Por Ricky Nobre
Enquanto todos torciam pela inclusão de Que Horas Ela Volta? entre os indicados a melhor filme estrangeiro,
um outro brazuquinha roubou a cena de forma totalmente inesperada. Não que
tenha sido uma surpresa para os que já conheciam o filme. Mas aí é que está a
questão. O Menino e o Mundo, filme de
Alê Abreu que concorre ao Oscar de melhor longa metragem de animação, é
praticamente desconhecido no Brasil, apesar de ter arrebatado literalmente
dezenas de prêmios em festivais por onde passou em todo o mundo. Nos cinemas
brasileiros, levou 32 mil pessoas ao cinema. Na França foram 100 mil.
Esteticamente, O
Menino e O Mundo já é de um absoluto frescor diante da ditadura esmagadora
da computação gráfica em 3D no cinema de animação atual. A execução sumária da
animação tradicional 2D em Hollywood é, por mais que amemos a Pixar, uma
tragédia, principalmente por todos os estúdios concorrentes apostarem no mesmo
modelo. Mundo afora, apenas o Japão ainda aposta em animação tradicional no
cinema comercial, mas a terra do anime é um caso à parte.
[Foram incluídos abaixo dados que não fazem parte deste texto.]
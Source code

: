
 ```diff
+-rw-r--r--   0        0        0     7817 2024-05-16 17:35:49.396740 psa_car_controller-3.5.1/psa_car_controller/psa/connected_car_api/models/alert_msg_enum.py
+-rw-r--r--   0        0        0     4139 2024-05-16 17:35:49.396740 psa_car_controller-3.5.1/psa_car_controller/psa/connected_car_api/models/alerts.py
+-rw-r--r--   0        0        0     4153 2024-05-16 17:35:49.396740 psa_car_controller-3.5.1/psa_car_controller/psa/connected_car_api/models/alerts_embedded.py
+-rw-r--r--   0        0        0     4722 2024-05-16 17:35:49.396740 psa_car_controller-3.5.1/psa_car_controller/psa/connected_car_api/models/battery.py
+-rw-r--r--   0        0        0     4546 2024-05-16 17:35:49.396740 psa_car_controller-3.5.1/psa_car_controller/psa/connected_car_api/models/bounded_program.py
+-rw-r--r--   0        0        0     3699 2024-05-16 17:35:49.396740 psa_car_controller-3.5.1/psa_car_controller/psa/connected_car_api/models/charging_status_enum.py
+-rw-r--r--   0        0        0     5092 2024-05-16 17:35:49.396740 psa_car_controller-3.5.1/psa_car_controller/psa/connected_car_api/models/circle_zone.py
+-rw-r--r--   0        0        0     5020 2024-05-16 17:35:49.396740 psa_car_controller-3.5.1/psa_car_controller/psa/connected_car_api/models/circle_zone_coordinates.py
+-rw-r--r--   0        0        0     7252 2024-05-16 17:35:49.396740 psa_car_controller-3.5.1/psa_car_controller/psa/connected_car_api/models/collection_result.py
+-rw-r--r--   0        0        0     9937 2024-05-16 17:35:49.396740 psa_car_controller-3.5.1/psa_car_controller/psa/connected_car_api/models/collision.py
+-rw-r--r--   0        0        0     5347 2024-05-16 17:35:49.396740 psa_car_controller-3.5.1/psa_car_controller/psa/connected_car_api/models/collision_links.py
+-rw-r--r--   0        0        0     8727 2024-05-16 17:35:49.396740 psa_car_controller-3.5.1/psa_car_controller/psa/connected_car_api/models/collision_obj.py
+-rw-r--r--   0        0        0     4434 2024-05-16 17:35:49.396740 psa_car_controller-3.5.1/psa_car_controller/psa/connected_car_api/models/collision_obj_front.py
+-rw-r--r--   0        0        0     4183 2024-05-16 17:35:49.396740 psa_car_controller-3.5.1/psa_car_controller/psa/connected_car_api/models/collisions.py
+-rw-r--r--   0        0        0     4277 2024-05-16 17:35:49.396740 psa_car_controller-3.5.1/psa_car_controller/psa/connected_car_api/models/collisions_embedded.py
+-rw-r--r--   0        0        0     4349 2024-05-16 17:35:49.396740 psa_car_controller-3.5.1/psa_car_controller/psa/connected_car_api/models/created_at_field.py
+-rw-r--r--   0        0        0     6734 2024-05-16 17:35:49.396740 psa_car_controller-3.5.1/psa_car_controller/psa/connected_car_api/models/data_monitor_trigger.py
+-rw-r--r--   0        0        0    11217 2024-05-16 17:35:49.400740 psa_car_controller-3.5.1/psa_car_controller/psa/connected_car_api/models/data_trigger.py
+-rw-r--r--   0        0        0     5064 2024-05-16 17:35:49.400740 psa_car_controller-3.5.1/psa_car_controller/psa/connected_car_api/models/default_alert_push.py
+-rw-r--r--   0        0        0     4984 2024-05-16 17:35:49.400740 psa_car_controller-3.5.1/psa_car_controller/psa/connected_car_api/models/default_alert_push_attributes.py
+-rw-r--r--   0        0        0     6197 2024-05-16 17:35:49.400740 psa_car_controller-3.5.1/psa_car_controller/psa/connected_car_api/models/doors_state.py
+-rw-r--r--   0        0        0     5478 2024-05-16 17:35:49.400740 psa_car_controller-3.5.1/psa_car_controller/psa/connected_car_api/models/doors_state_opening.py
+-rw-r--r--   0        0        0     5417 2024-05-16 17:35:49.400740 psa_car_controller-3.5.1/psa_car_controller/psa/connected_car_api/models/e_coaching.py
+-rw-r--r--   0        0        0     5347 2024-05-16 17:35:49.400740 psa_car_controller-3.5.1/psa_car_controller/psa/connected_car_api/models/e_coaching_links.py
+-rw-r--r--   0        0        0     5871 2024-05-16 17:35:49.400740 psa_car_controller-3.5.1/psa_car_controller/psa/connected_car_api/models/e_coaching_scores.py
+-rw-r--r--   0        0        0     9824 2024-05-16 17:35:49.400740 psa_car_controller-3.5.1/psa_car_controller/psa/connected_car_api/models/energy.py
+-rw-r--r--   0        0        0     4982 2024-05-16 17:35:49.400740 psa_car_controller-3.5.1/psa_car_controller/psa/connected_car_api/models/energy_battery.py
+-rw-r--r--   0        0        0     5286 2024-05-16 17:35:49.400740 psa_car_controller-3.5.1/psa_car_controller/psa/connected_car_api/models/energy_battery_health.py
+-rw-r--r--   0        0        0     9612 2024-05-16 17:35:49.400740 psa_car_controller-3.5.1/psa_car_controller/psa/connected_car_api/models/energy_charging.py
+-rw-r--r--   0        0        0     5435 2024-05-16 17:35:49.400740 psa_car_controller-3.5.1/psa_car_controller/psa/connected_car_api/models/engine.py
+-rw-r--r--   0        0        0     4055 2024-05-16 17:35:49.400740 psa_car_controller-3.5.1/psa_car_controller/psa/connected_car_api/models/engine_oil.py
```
Restam a iniciativas
mais artísticas a preservação do artesanato da animação. E Alê Abreu faz isso
sem concessões. Ele próprio animou cada cena do filme usando pinturas, lápis de
cor, giz de cera e colagens.
Pouco se pode revelar da história sem roubar do filme o
deleite que é experimentá-lo. Um menino pobre do interior vê seu pai partir na
tentativa de conseguir um futuro melhor para a família. Os dias se passam e
ele, sozinho com a mãe, não se conforma com a ausência daquele que lhe ensinava
sobre a terra e lhe tocava flauta. Então, numa noite, ele sai por conta própria
para trazer o pai de volta pra casa.
Esquivando-se dos diálogos usando um dialeto inexistente (na
verdade, as falas foram escritas em português invertido), é a sucessão
delicadamente elaborada de pequenas e grandes situações que narram a história
que tem uma aura de total e delirante fantasia, aura esta que é, de fato, o
olhar do menino diante do mundo ao mesmo tempo bruto, cruel, rude e também
novo, fascinante, colorido e belo. As pistas do que aquela jornada de fato
significa são dadas ao longo da jornada e alguns podem sacar previamente, mas é
construído de tal forma que não cai no clichê “aquela-grande-sacada-a-la-Shyamalan-que-se-for-revelada-perde-toda-a-graça”.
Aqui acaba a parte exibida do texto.